* _Work order_
Look through the data below for the string "extrinsic", and copy every line where it turns up.

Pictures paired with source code
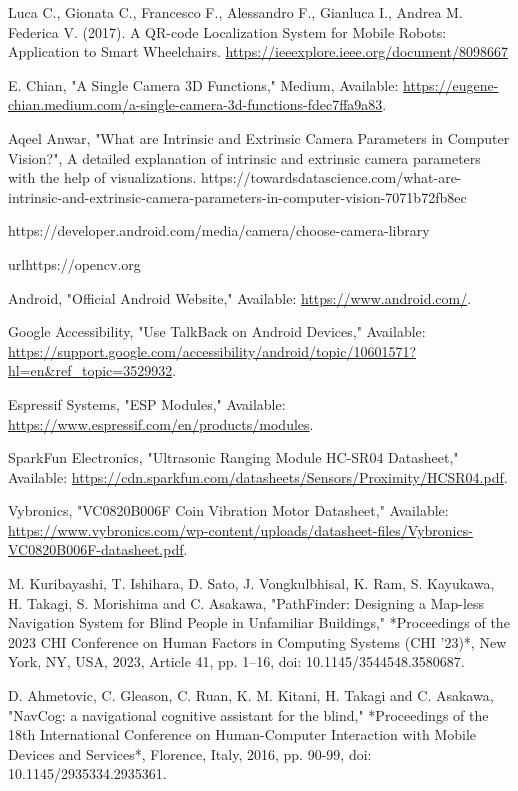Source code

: \begin{thebibliography}{9}
	Luca C., Gionata C., Francesco F., Alessandro F., Gianluca I., Andrea M. Federica V. (2017). A QR-code Localization System for Mobile Robots: Application to Smart Wheelchairs.
	\url{https://ieeexplore.ieee.org/document/8098667}
	
	E. Chian, "A Single Camera 3D Functions," Medium, Available: \url{https://eugene-chian.medium.com/a-single-camera-3d-functions-fdec7ffa9a83}.
	
	Aqeel Anwar, "What are Intrinsic and Extrinsic Camera Parameters in Computer Vision?", A detailed explanation of intrinsic and extrinsic camera parameters with the help of visualizations.
	https://towardsdatascience.com/what-are-intrinsic-and-extrinsic-camera-parameters-in-computer-vision-7071b72fb8ec
	
	https://developer.android.com/media/camera/choose-camera-library
	
	url{https://opencv.org}
	
	Android, "Official Android Website," Available:
	\url{https://www.android.com/}.
	
	Google Accessibility, "Use TalkBack on Android Devices," Available: \url{https://support.google.com/accessibility/android/topic/10601571?hl=en&ref_topic=3529932}.
	
	Espressif Systems, "ESP Modules," Available: \url{https://www.espressif.com/en/products/modules}.
	
	SparkFun Electronics, "Ultrasonic Ranging Module HC-SR04 Datasheet," 
	Available: \url{https://cdn.sparkfun.com/datasheets/Sensors/Proximity/HCSR04.pdf}.
	
	Vybronics, "VC0820B006F Coin Vibration Motor Datasheet," 
	Available: \url{https://www.vybronics.com/wp-content/uploads/datasheet-files/Vybronics-VC0820B006F-datasheet.pdf}.
	
	M. Kuribayashi, T. Ishihara, D. Sato, J. Vongkulbhisal, K. Ram, S. Kayukawa, H. Takagi, S. Morishima and C. Asakawa, "PathFinder: Designing a Map-less Navigation System for Blind People in Unfamiliar Buildings," *Proceedings of the 2023 CHI Conference on Human Factors in Computing Systems (CHI '23)*, New York, NY, USA, 2023, Article 41, pp. 1–16, doi: 10.1145/3544548.3580687.
	
	D. Ahmetovic, C. Gleason, C. Ruan, K. M. Kitani, H. Takagi and C. Asakawa, "NavCog: a navigational cognitive assistant for the blind," *Proceedings of the 18th International Conference on Human-Computer Interaction with Mobile Devices and Services*, Florence, Italy, 2016, pp. 90-99, doi: 10.1145/2935334.2935361.
	

\end{thebibliography}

* _Solved exercise_
	Aqeel Anwar, "What are Intrinsic and Extrinsic Camera Parameters in Computer Vision?", A detailed explanation of intrinsic and extrinsic camera parameters with the help of visualizations.
	https://towardsdatascience.com/what-are-intrinsic-and-extrinsic-camera-parameters-in-computer-vision-7071b72fb8ec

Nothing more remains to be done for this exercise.